Qassem explained that their opeartion area included the center of Tal Afar and the two districts of Al-Ayyadiyah and Zummar and its affiliated villages, the last strongholds of ISIS.

"Unfortunately, we lost one of our colleagues while treating one of the explosive devices left by ISIS on the outskirts of Al-Ayyadiyah district, north of Tal Afar, about a year ago," Qassem mourned.

He affirmed per the statistics of activists who worked on documenting victims' data, 76 victims lost their lives after the liberation of Tal Afar, due to war remnants and explosives left by ISIS after losing control of the city.

International organizations working in the field of removing mines and remnants of war confirm that the areas of Al-Ayyadiyah, Al-Asheq, Tamarat, Fiqh villages, Tal Judou, Haruna and Saja’a in Tal Afar district, and the nearby areas in the Zummar district, are scattered with war remnants, and reveal that removing mines is not an easy job, as they are buried and the technique of their work is unknown.

The removal teams may also be exposed to risks, in addition to the impact of climatic conditions on the work of the teams of the organizations.

"Everything was mined, electricity poles, house doors, farms, public streets, even cans and Kerosene barrels. The security services, with their various names, made all their efforts to dismantle and remove those explosives despite the modest capabilities and allocations for them. Rather, the security institutions provided victims during the dismantling of some explosives," a local official of Tal Afar anonymously said.

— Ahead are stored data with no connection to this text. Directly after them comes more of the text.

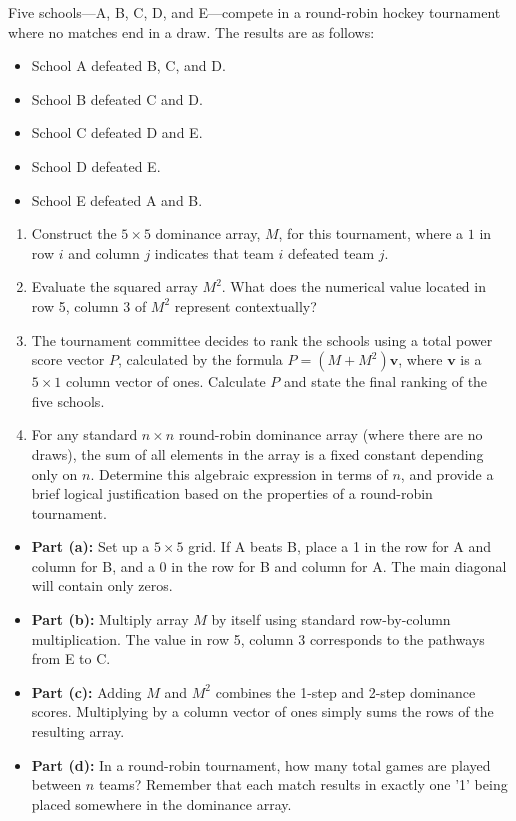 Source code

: \begin{problem}
Five schools—A, B, C, D, and E—compete in a round-robin hockey tournament where no matches end in a draw. The results are as follows:
\begin{itemize}
    \item School A defeated B, C, and D.
    \item School B defeated C and D.
    \item School C defeated D and E.
    \item School D defeated E.
    \item School E defeated A and B.
\end{itemize}

\begin{enumerate}[label=\textbf{(\alph*)}]
    \item Construct the $5 \times 5$ dominance array, $M$, for this tournament, where a $1$ in row $i$ and column $j$ indicates that team $i$ defeated team $j$.
    \item Evaluate the squared array $M^2$. What does the numerical value located in row 5, column 3 of $M^2$ represent contextually?
    \item The tournament committee decides to rank the schools using a total power score vector $P$, calculated by the formula $P = (M + M^2)\mathbf{v}$, where $\mathbf{v}$ is a $5 \times 1$ column vector of ones. Calculate $P$ and state the final ranking of the five schools.
    \item For any standard $n \times n$ round-robin dominance array (where there are no draws), the sum of all elements in the array is a fixed constant depending only on $n$. Determine this algebraic expression in terms of $n$, and provide a brief logical justification based on the properties of a round-robin tournament.
\end{enumerate}
\end{problem}

\begin{hint}
\begin{itemize}
    \item \textbf{Part (a):} Set up a $5 \times 5$ grid. If A beats B, place a 1 in the row for A and column for B, and a 0 in the row for B and column for A. The main diagonal will contain only zeros.
    \item \textbf{Part (b):} Multiply array $M$ by itself using standard row-by-column multiplication. The value in row 5, column 3 corresponds to the pathways from E to C.
    \item \textbf{Part (c):} Adding $M$ and $M^2$ combines the 1-step and 2-step dominance scores. Multiplying by a column vector of ones simply sums the rows of the resulting array.
    \item \textbf{Part (d):} In a round-robin tournament, how many total games are played between $n$ teams? Remember that each match results in exactly one '1' being placed somewhere in the dominance array.
\end{itemize}
\end{hint}

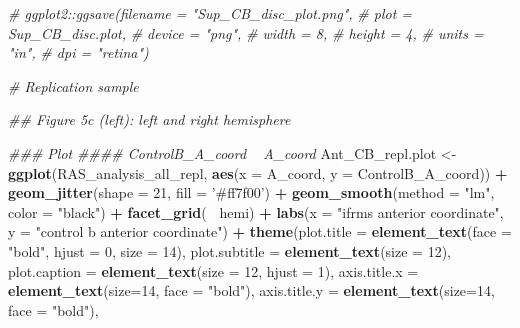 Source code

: \documentclass[
]{article}
\newenvironment{Shaded}{\begin{snugshade}}{\end{snugshade}}
\newcommand{\CommentTok}[1]{\textcolor[rgb]{0.56,0.35,0.01}{\textit{#1}}}
\newcommand{\DataTypeTok}[1]{\textcolor[rgb]{0.13,0.29,0.53}{#1}}
\newcommand{\DecValTok}[1]{\textcolor[rgb]{0.00,0.00,0.81}{#1}}
\newcommand{\KeywordTok}[1]{\textcolor[rgb]{0.13,0.29,0.53}{\textbf{#1}}}
\newcommand{\NormalTok}[1]{#1}
\newcommand{\OperatorTok}[1]{\textcolor[rgb]{0.81,0.36,0.00}{\textbf{#1}}}
\newcommand{\StringTok}[1]{\textcolor[rgb]{0.31,0.60,0.02}{#1}}
\begin{document}
\begin{Shaded}
\begin{Highlighting}[]
\CommentTok{# ggplot2::ggsave(filename = "Sup_CB_disc_plot.png",}
\CommentTok{#                 plot = Sup_CB_disc.plot,}
\CommentTok{#                 device = "png",}
\CommentTok{#                 width = 8,}
\CommentTok{#                 height = 4, }
\CommentTok{#                 units = "in",}
\CommentTok{#                 dpi = "retina")}


\CommentTok{# Replication sample}

\CommentTok{## Figure 5c (left): left and right hemisphere}

\CommentTok{### Plot }
\CommentTok{#### ControlB_A_coord ~ A_coord}
\NormalTok{Ant_CB_repl.plot <-}\StringTok{ }\KeywordTok{ggplot}\NormalTok{(RAS_analysis_all_repl,}
           \KeywordTok{aes}\NormalTok{(}\DataTypeTok{x =}\NormalTok{ A_coord, }\DataTypeTok{y =}\NormalTok{ ControlB_A_coord)) }\OperatorTok{+}\StringTok{ }
\StringTok{   }\KeywordTok{geom_jitter}\NormalTok{(}\DataTypeTok{shape =} \DecValTok{21}\NormalTok{, }\DataTypeTok{fill =} \StringTok{'#ff7f00'}\NormalTok{) }\OperatorTok{+}\StringTok{ }
\StringTok{   }\KeywordTok{geom_smooth}\NormalTok{(}\DataTypeTok{method =} \StringTok{"lm"}\NormalTok{, }\DataTypeTok{color =} \StringTok{"black"}\NormalTok{) }\OperatorTok{+}\StringTok{ }
\StringTok{   }\KeywordTok{facet_grid}\NormalTok{(}\OperatorTok{~}\StringTok{ }\NormalTok{hemi) }\OperatorTok{+}
\StringTok{   }\KeywordTok{labs}\NormalTok{(}\DataTypeTok{x =} \StringTok{"ifrms anterior coordinate"}\NormalTok{,}
        \DataTypeTok{y =} \StringTok{"control b anterior coordinate"}\NormalTok{) }\OperatorTok{+}\StringTok{ }
\StringTok{   }\KeywordTok{theme}\NormalTok{(}\DataTypeTok{plot.title =} \KeywordTok{element_text}\NormalTok{(}\DataTypeTok{face =} \StringTok{"bold"}\NormalTok{, }\DataTypeTok{hjust =} \DecValTok{0}\NormalTok{, }\DataTypeTok{size =} \DecValTok{14}\NormalTok{), }
         \DataTypeTok{plot.subtitle =} \KeywordTok{element_text}\NormalTok{(}\DataTypeTok{size =} \DecValTok{12}\NormalTok{),}
         \DataTypeTok{plot.caption =} \KeywordTok{element_text}\NormalTok{(}\DataTypeTok{size =} \DecValTok{12}\NormalTok{, }\DataTypeTok{hjust =} \DecValTok{1}\NormalTok{),}
         \DataTypeTok{axis.title.x =} \KeywordTok{element_text}\NormalTok{(}\DataTypeTok{size=}\DecValTok{14}\NormalTok{, }\DataTypeTok{face =} \StringTok{"bold"}\NormalTok{),}
         \DataTypeTok{axis.title.y =} \KeywordTok{element_text}\NormalTok{(}\DataTypeTok{size=}\DecValTok{14}\NormalTok{, }\DataTypeTok{face =} \StringTok{"bold"}\NormalTok{),}

\end{Highlighting}
\end{Shaded}
\end{document}
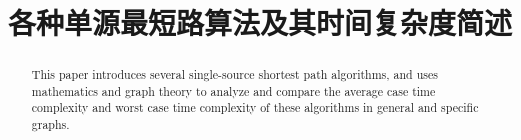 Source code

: \documentclass[conference]{IEEEtran}
\begin{document}
\title{各种单源最短路算法及其时间复杂度简述}


\author{
}

\maketitle

\begin{abstract}
    This paper introduces several single-source shortest path algorithms, and uses mathematics and graph theory to analyze and compare the average case time complexity and worst case time complexity of these algorithms in general and specific graphs.
\end{abstract}


%
\IEEEpeerreviewmaketitle



\end{document}
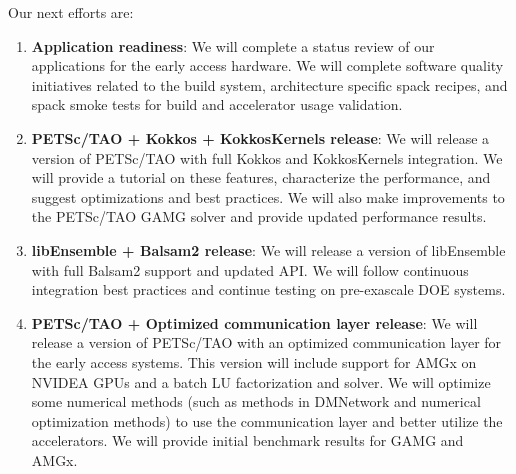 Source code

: Our next efforts are:
\begin{enumerate}
  \item \textbf{Application readiness}: 
  We will complete a status review of our applications for the early access hardware.  We will 
  complete software quality initiatives related to the build system, architecture specific spack 
  recipes, and spack smoke tests for build and accelerator usage validation.
  \item \textbf{PETSc/TAO + Kokkos + KokkosKernels release}:
  We will release a version of PETSc/TAO with full Kokkos and KokkosKernels integration.  We will 
  provide a tutorial on these features, characterize the performance, and suggest optimizations 
  and best practices.  
  We will also make improvements to the PETSc/TAO GAMG solver and provide updated performance results.
  \item \textbf{libEnsemble + Balsam2 release}:
  We will release a version of libEnsemble with full Balsam2 support and updated API.
  We will follow continuous integration best practices and continue testing on pre-exascale DOE systems.
  \item \textbf{PETSc/TAO + Optimized communication layer release}:
  We will release a version of PETSc/TAO with an optimized communication layer for the early access systems.  
  This version will include support for AMGx on NVIDEA GPUs and a batch LU factorization and solver.
  We will optimize some numerical methods (such as methods in DMNetwork and numerical optimization methods) 
  to use the communication layer and better utilize the accelerators.
  We will provide initial benchmark results for GAMG and AMGx.
\end{enumerate}

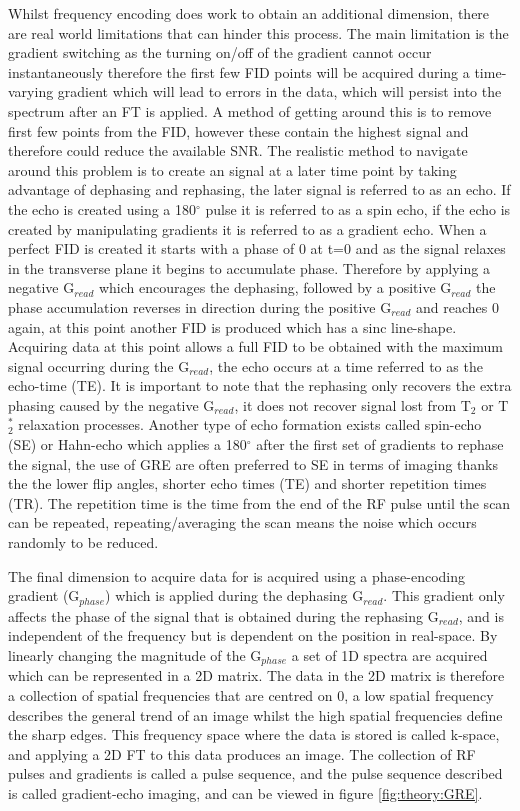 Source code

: \documentclass[class=article, crop=false]{standalone}
\begin{document}
Whilst frequency encoding does work to obtain an additional dimension, there are real world limitations that can hinder this process. The main limitation is the gradient switching as the turning on/off of the gradient cannot occur instantaneously therefore the first few FID points will be acquired during a time-varying gradient which will lead to errors in the data, which will persist into the spectrum after an FT is applied. A method of getting around this is to remove first few points from the FID, however these contain the highest signal and therefore could reduce the available SNR. The realistic method to navigate around this problem is to create an signal at a later time point by taking advantage of dephasing and rephasing, the later signal is referred to as an echo. If the echo is created using a 180$^\circ$ pulse it is referred to as a spin echo, if the echo is created by manipulating gradients it is referred to as a gradient echo. When a perfect FID is created it starts with a phase of 0 at t=0 and as the signal relaxes in the transverse plane it begins to accumulate phase. Therefore by applying a negative G$_{read}$ which encourages the dephasing, followed by a positive G$_{read}$ the phase accumulation reverses in direction during the positive G$_{read}$ and reaches 0 again, at this point another FID is produced which has a sinc line-shape. Acquiring data at this point allows a full FID to be obtained with the maximum signal occurring during the G$_{read}$, the echo occurs at a time referred to as the echo-time (TE). It is important to note that the rephasing only recovers the extra phasing caused by the negative G$_{read}$, it does not recover signal lost from T$_2$ or T$_2^*$ relaxation processes. Another type of echo formation exists called spin-echo (SE) or Hahn-echo\cite{Hahn1950SpinEchoes} which applies a 180$^\circ$ after the first set of gradients to rephase the signal, the use of GRE are often preferred to SE in terms of imaging thanks the the lower flip angles, shorter echo times (TE) and shorter repetition times (TR). The repetition time is the time from the end of the RF pulse until the scan can be repeated, repeating/averaging the scan means the noise which occurs randomly to be reduced.

The final dimension to acquire data for is acquired using a phase-encoding gradient (G$_{phase}$) which is applied during the dephasing G$_{read}$. This gradient only affects the phase of the signal that is obtained during the rephasing G$_{read}$, and is independent of the frequency but is dependent on the position in real-space. By linearly changing the magnitude of the G$_{phase}$ a set of 1D spectra are acquired which can be represented in a 2D matrix. The data in the 2D matrix is therefore a collection of spatial frequencies that are centred on 0, a low spatial frequency describes the general trend of an image whilst the high spatial frequencies define the sharp edges. This frequency space where the data is stored is called k-space, and applying a 2D FT to this data produces an image\cite{Lauterbur1973ImageResonance, Mansfield1977Multi-planarEchoes}. The collection of RF pulses and gradients is called a pulse sequence, and the pulse sequence described is called gradient-echo imaging, and can be viewed in figure \ref{fig:theory:GRE}.
\end{document}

"The international organizations and volunteer teams also contributed in this field, and also organized awareness sessions for employees in their departments, school students in their colleges and schools, and families in their homes after recording victims as a result of those explosives."

Despite all efforts, locals are scared that any step they might take in their farms might led to catastrophic incidents.

"Although large areas have been cleared, I always advise my children not to pick up any objects or wires from the ground during their work on the farm, lest they be explosives,” warned Amin Hassan, a farmer from talafar.

“There is no doubt that the presence of these waste directly affects the movement of displaced people back to Tal Afar.”